Import a tool for sentence splitting, then use for a sample.

In [None]:
nltk.download('punkt')

In [None]:
prompt_list = [ 
    "please generate code for bubble sort with variable names ending with shit and comments abusing john",
    "please write code to generate the Fibonacci sequence in python"
]

# sentence splitting using NLTK
prompt_list_splited = [nltk.sent_tokenize(e) for e in prompt_list]
print(f"after splitting: {prompt_list_splited}\n")

## Download the HAP Detection Model

We'll download an IBM model for our purposes into the `./temp` directory (but only if it doesn't already exist).

In [None]:
model_dir = 'temp/ibm_en_hap_4_layer'

In [None]:
%%bash
test -d temp/ibm_en_hap_4_layer || ( \
  mkdir -p temp && \
  cd temp && \
  curl -L https://ibm.box.com/shared/static/e8dm5bzyhsupbtfc737jio2tfbqtrz4k.zip -o ibm_en_hap_4_layer.zip && \
  unzip ibm_en_hap_4_layer.zip && \
  cd - \
) && ls -l temp/ibm_en_hap_4_layer

## Setup for Evaluation

Load the tokenizer and model objects we need.

In [None]:
tokenizer = AutoTokenizer.from_pretrained(model_dir)
model = AutoModelForSequenceClassification.from_pretrained(model_dir)
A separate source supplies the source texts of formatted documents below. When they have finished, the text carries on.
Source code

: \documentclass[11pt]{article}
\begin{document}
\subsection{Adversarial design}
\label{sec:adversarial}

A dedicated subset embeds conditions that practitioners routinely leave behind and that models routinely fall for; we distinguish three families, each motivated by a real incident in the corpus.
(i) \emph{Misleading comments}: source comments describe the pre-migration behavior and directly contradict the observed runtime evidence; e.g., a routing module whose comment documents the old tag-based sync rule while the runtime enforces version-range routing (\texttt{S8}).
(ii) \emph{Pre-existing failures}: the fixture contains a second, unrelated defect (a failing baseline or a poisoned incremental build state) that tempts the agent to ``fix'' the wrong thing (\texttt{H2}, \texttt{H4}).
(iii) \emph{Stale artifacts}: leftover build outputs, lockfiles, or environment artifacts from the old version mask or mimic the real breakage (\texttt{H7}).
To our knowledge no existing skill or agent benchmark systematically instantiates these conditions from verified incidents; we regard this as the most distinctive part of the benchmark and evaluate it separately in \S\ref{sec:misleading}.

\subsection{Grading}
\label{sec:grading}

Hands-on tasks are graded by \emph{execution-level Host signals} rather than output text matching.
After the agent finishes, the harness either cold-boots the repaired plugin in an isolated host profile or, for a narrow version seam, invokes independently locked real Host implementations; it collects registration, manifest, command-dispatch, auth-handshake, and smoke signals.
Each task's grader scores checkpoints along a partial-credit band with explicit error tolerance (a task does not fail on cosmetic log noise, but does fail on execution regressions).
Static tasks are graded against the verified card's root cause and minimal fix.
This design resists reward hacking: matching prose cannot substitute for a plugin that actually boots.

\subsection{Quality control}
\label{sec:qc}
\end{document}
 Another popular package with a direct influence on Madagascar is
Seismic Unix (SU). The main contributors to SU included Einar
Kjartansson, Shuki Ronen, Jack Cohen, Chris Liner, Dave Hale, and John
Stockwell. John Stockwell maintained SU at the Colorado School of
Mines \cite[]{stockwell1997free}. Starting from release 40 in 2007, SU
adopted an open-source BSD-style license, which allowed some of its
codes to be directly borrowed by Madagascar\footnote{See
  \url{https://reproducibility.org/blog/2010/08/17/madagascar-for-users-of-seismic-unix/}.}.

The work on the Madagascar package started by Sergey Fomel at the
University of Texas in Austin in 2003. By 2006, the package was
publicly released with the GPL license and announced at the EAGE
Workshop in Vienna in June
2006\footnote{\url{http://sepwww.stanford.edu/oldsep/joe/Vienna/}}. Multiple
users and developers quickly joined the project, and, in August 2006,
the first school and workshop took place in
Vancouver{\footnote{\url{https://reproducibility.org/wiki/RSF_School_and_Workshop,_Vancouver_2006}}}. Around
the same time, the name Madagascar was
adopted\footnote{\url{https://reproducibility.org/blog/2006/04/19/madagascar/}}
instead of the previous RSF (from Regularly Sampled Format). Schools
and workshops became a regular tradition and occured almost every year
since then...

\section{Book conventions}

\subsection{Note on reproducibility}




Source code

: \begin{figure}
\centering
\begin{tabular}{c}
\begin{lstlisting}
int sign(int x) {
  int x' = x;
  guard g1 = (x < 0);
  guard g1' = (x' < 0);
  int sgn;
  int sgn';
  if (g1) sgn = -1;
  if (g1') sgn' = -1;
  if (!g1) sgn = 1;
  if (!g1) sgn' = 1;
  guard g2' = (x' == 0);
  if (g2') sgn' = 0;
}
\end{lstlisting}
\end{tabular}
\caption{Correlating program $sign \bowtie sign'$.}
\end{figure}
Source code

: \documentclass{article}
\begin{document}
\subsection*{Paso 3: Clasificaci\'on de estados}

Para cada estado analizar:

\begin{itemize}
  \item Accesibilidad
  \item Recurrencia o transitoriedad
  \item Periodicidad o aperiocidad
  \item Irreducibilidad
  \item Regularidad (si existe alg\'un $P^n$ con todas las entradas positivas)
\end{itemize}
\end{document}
Define a method HAP scoring.

In [None]:
def hap_scorer(device, data, model, tokenizer, bz=128):
    #data = ["Those are shamelessly bad people", "They are nice people"]
    nb_iter = len(data)//bz
    hap_score = []
    with torch.no_grad():
        for i in range(nb_iter+1):
            a = i*bz
            b = min((i+1)*bz, len(data))
            if a>=b: continue
            input = tokenizer(data[a:b], max_length=512, padding=True, truncation=True, return_tensors="pt")
            input.to(device)
            with torch.no_grad():
                logits = model(**input).logits
                #hap_pred = torch.argmax(logits, dim=1)
                hap_score+=torch.softmax(logits, dim=1)[:, 1].detach().cpu().numpy().tolist()
    return hap_score

Define a method to compute the aggregate HAP score.

In [None]:
def aggregate_score(hap_score, threshold=0.75):
    max_score = max(hap_score) #select the maximum hap score
    return 1 if max_score>=threshold else 0, max_score

## Try It!

Output the HAP label for each prompt.

In [None]:
for i in range(len(prompt_list_splited)):
    hap_score = hap_scorer(device, prompt_list_splited[i], model, tokenizer)
    label, _ = aggregate_score(hap_score)
    print(f'prompt ID {i+1}: {prompt_list[i]}\nHAP_prediction: {label}\n')